La laguna de
Chascomús se secó. Venían de pueblos aledaños para ver el testimonio de la
seca. Ni un charco. Tierra partida y los pescados, muertos por asfixia, todas
familias de pejerreyes. Ema convocó a sus amigas y vecinas, las Señoritas
Vidaurrázaga y a sus vecinas y amigas de Buenos Aires, las Señoritas Wilson.
Todas arribaron en tiempo y forma, las de Buenos Aires, tenían tierra en polvo
sobre todo su vestuario. Se lo quitaron los abanicos y las pantallas de papel
de toda la casa.
Un chofer de un
Ford-T, único propietario de un auto con seis asientos, se detuvo en la casa.

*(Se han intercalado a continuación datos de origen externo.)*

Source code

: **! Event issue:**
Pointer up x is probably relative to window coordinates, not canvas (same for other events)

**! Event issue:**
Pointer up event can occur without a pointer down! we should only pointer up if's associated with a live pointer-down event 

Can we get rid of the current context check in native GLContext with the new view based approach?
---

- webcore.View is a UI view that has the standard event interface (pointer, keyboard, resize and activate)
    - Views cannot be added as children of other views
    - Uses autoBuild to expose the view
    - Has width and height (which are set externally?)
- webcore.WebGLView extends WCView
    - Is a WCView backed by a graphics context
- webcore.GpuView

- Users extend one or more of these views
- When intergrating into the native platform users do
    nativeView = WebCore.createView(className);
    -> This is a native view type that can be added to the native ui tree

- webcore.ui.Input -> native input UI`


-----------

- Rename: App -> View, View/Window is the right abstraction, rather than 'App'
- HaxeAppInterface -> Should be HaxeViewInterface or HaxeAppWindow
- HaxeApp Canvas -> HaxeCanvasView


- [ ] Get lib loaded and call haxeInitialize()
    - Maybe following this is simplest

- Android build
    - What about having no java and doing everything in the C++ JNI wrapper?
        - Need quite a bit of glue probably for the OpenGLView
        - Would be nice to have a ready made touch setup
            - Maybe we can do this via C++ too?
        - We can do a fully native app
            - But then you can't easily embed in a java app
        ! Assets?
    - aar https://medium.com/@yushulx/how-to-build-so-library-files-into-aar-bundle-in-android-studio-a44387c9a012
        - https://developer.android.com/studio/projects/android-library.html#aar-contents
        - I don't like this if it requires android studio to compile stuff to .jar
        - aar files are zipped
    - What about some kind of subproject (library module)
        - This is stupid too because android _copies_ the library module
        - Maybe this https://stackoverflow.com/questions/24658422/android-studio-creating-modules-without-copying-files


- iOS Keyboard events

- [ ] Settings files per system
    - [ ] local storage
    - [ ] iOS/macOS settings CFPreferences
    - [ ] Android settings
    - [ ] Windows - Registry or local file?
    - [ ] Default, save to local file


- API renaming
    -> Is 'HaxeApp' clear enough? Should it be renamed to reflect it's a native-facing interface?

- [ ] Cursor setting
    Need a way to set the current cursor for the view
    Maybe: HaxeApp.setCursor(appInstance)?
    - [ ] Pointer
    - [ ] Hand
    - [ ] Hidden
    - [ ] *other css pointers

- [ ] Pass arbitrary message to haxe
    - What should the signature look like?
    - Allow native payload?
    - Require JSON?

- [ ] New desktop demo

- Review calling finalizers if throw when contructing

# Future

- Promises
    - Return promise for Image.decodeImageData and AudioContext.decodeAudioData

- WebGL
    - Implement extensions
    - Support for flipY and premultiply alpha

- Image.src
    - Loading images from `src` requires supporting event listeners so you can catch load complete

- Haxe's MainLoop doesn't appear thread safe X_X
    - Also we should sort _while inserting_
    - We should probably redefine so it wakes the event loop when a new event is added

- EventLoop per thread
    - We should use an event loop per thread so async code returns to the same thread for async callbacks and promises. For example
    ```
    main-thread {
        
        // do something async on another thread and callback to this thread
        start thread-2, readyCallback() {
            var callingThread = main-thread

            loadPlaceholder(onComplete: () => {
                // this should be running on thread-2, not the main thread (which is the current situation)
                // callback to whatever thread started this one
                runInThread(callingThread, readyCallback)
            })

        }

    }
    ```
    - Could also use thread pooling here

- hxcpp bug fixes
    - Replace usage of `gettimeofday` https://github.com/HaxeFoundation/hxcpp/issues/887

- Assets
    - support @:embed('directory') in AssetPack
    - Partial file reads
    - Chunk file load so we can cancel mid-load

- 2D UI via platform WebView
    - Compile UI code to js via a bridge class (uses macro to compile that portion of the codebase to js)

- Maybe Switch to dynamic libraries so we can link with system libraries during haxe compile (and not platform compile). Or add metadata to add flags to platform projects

Ema lo requería para viajar hasta el cementerio o visitar a su hermana
Esmeralda, que vivía dentro del pueblo, seis cuadras, a su hermano Alberto que
vivía a cuatro cuadras. Ella jamás caminó más de cuadra y media, le daba
vértigo, decía. Olvidó invitar a Laura, su hermana menor, que convivía con
ella, o mejor, que vivía para ella. Laura no le dio importancia, se puso el
vestido que le diseñó Madame Eclectique, la mejor alta costura de Chascomús, no
por su buen diseño, sino porque era muy alta, Madame Eclectique. Ascendieron al
auto, fue una suerte que las Wilson fuesen tan menudas, apenas entraron.
Al llegar al
borde de la laguna, fueron bajando de una en una, menos Ema, que levantó su tul
de incógnito y pidió que subieran, ya comenzaría la travesía. Ninguna quiso,
tenían náuseas, dijeron algunas. Laura pensó que era un gesto de locura cruzar
ese desierto, lleno de pescados muertos. Ema la miró desafiante y autoritaria,
como cuando eran chicas. Las amigas presenciaron aquella afrenta, que terminó
con un “– Dejate de joder, Ema. Si a vos te gustan las aventuras, a mí me
gustan los jazmines.” Ema bajó su tul y tocando el hombro del chofer con tres
golpecitos de punta de sombrilla, le pidió que cruzara hasta el cementerio.
Al Ford le costó
arrancar de nuevo, todavía sonaba en sus oídos la frase de la Señorita Laura,
educada y sumisa, había desafinado con el: “Dejate de joder”.
El auto andaba derecho
y luego se bamboleaba.
Ema saludaba,
con su chal chino de todos colores, pero con la polvareda, se veía todo marrón
clarito. Le pasaron los prismáticos a Laura, que dijo: “No, gracias” y agregó
que detestaba las personas que daban espectáculos ridículos y públicos.
Cuando Ema
arribó, se paró en el pescante y saludó como una reina, sobre todo al fotógrafo
del diario local. Hasta las amigas estaban rojas de vergüenza ajena y Laura de
la propia, porque se trataba de su hermana. Decidieron volver a su casa a pie,
podían respirar tilos, madreselvas, jazmines, magnolias, todos estos olores,
disminuían las histerias del atardecer. Ema ya estaba en casa. El Ford en la
entrada, las puertas abiertas, una botella de champagne en la mesa, la vitrola
en un charleston. Aparecieron ambos por la izquierda y sonreían cómplices. El
chofer bailaba como el dueño de la empresa de choferes y Ema había vuelto a los
diecisiete. Él tomó una copa de champagne con cada una y con cada una bailaba
una pieza y terminaron la noche con el chofer, de pieza en pieza.